WHAT THE TASK ASKS: Your output should be the line with "- 覆写(Override)：" plus all following lines to the end of the records, exactly as written and nothing more.

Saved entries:
========
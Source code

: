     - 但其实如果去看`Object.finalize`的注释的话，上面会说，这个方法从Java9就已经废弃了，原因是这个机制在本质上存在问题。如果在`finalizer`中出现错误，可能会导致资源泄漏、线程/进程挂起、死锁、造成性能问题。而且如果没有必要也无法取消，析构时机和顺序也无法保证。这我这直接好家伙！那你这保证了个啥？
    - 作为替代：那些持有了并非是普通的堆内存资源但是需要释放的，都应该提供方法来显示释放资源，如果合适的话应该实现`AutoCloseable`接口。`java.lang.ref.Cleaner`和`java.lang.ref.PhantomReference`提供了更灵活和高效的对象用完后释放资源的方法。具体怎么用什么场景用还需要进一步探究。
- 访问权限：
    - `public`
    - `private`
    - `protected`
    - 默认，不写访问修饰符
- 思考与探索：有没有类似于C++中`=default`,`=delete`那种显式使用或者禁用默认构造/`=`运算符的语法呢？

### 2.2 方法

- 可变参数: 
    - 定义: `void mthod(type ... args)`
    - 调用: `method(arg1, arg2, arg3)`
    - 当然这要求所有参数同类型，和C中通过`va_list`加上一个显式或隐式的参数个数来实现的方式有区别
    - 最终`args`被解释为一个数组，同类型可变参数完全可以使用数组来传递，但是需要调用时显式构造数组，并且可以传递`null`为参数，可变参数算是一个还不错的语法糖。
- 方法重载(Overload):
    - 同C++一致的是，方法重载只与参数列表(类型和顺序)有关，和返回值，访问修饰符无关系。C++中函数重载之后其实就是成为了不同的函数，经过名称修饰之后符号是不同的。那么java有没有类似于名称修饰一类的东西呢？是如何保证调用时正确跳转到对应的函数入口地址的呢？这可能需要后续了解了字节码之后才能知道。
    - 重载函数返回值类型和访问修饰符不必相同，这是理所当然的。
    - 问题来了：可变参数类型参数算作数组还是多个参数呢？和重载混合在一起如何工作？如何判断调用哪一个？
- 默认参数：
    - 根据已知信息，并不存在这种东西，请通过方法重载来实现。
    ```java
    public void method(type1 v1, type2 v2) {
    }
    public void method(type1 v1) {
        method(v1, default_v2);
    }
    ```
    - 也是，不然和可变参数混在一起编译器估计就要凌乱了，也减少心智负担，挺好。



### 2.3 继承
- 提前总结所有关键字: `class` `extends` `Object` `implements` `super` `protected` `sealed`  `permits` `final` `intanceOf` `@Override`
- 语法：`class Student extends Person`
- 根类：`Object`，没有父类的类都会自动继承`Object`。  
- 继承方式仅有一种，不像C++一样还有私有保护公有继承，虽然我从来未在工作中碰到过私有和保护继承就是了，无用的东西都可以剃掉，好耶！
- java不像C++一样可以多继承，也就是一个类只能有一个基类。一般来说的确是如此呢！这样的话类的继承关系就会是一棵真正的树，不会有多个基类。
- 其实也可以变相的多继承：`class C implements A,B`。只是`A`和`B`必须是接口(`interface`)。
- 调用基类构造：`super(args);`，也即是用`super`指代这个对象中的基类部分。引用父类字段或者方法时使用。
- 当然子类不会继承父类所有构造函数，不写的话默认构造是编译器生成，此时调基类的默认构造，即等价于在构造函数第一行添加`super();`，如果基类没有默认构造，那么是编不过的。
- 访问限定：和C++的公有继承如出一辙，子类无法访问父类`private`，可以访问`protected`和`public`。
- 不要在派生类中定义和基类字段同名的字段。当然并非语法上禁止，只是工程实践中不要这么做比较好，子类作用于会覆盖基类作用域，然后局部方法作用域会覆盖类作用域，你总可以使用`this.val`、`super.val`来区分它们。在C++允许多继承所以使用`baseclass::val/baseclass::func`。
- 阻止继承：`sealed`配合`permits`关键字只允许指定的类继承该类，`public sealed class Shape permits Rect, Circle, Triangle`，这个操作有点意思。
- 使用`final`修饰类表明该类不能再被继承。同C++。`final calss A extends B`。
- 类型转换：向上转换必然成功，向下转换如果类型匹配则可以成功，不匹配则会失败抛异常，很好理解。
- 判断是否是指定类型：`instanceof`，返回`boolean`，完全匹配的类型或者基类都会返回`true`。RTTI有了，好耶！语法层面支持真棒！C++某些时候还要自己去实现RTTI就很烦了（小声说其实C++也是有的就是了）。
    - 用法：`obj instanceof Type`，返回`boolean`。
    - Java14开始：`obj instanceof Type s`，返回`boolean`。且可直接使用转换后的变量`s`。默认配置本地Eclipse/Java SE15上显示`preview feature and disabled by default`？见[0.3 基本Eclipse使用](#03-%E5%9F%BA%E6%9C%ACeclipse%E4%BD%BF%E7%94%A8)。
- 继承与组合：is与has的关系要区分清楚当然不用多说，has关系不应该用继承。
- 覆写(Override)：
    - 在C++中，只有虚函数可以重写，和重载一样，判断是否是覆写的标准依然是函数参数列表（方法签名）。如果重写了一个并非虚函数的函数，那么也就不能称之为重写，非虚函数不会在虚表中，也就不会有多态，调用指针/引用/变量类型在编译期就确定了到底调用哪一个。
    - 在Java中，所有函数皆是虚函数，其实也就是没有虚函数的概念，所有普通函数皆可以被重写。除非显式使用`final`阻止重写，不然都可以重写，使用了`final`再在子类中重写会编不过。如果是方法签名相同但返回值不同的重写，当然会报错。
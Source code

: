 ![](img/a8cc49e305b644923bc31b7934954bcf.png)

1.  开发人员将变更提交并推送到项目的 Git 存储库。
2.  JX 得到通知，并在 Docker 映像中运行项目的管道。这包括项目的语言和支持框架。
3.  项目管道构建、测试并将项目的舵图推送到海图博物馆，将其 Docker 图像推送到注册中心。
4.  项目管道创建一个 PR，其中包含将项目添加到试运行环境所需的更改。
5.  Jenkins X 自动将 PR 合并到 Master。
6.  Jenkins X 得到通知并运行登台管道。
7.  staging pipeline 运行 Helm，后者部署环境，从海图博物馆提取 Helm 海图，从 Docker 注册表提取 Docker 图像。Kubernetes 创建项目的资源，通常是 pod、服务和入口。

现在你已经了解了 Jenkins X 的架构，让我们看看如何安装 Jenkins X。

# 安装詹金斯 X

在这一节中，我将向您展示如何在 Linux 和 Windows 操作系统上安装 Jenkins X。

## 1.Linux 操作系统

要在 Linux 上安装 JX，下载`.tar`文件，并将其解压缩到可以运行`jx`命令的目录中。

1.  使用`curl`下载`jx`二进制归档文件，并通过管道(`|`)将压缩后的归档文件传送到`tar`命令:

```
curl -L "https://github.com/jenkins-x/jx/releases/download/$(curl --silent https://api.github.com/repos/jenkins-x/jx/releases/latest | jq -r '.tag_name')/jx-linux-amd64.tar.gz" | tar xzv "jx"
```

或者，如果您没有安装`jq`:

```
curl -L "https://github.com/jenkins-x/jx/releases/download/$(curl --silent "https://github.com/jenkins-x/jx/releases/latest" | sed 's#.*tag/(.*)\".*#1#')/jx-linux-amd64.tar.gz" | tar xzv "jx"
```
========
TASK ANSWER:
- 覆写(Override)：
    - 在C++中，只有虚函数可以重写，和重载一样，判断是否是覆写的标准依然是函数参数列表（方法签名）。如果重写了一个并非虚函数的函数，那么也就不能称之为重写，非虚函数不会在虚表中，也就不会有多态，调用指针/引用/变量类型在编译期就确定了到底调用哪一个。
    - 在Java中，所有函数皆是虚函数，其实也就是没有虚函数的概念，所有普通函数皆可以被重写。除非显式使用`final`阻止重写，不然都可以重写，使用了`final`再在子类中重写会编不过。如果是方法签名相同但返回值不同的重写，当然会报错。
Source code

: ![](img/a8cc49e305b644923bc31b7934954bcf.png)

1.  开发人员将变更提交并推送到项目的 Git 存储库。
2.  JX 得到通知，并在 Docker 映像中运行项目的管道。这包括项目的语言和支持框架。
3.  项目管道构建、测试并将项目的舵图推送到海图博物馆，将其 Docker 图像推送到注册中心。
4.  项目管道创建一个 PR，其中包含将项目添加到试运行环境所需的更改。
5.  Jenkins X 自动将 PR 合并到 Master。
6.  Jenkins X 得到通知并运行登台管道。
7.  staging pipeline 运行 Helm，后者部署环境，从海图博物馆提取 Helm 海图，从 Docker 注册表提取 Docker 图像。Kubernetes 创建项目的资源，通常是 pod、服务和入口。

现在你已经了解了 Jenkins X 的架构，让我们看看如何安装 Jenkins X。

# 安装詹金斯 X

在这一节中，我将向您展示如何在 Linux 和 Windows 操作系统上安装 Jenkins X。

## 1.Linux 操作系统

要在 Linux 上安装 JX，下载`.tar`文件，并将其解压缩到可以运行`jx`命令的目录中。

1.  使用`curl`下载`jx`二进制归档文件，并通过管道(`|`)将压缩后的归档文件传送到`tar`命令:

```
curl -L "https://github.com/jenkins-x/jx/releases/download/$(curl --silent https://api.github.com/repos/jenkins-x/jx/releases/latest | jq -r '.tag_name')/jx-linux-amd64.tar.gz" | tar xzv "jx"
```

或者，如果您没有安装`jq`:

```
curl -L "https://github.com/jenkins-x/jx/releases/download/$(curl --silent "https://github.com/jenkins-x/jx/releases/latest" | sed 's#.*tag/(.*)\".*#1#')/jx-linux-amd64.tar.gz" | tar xzv "jx"
```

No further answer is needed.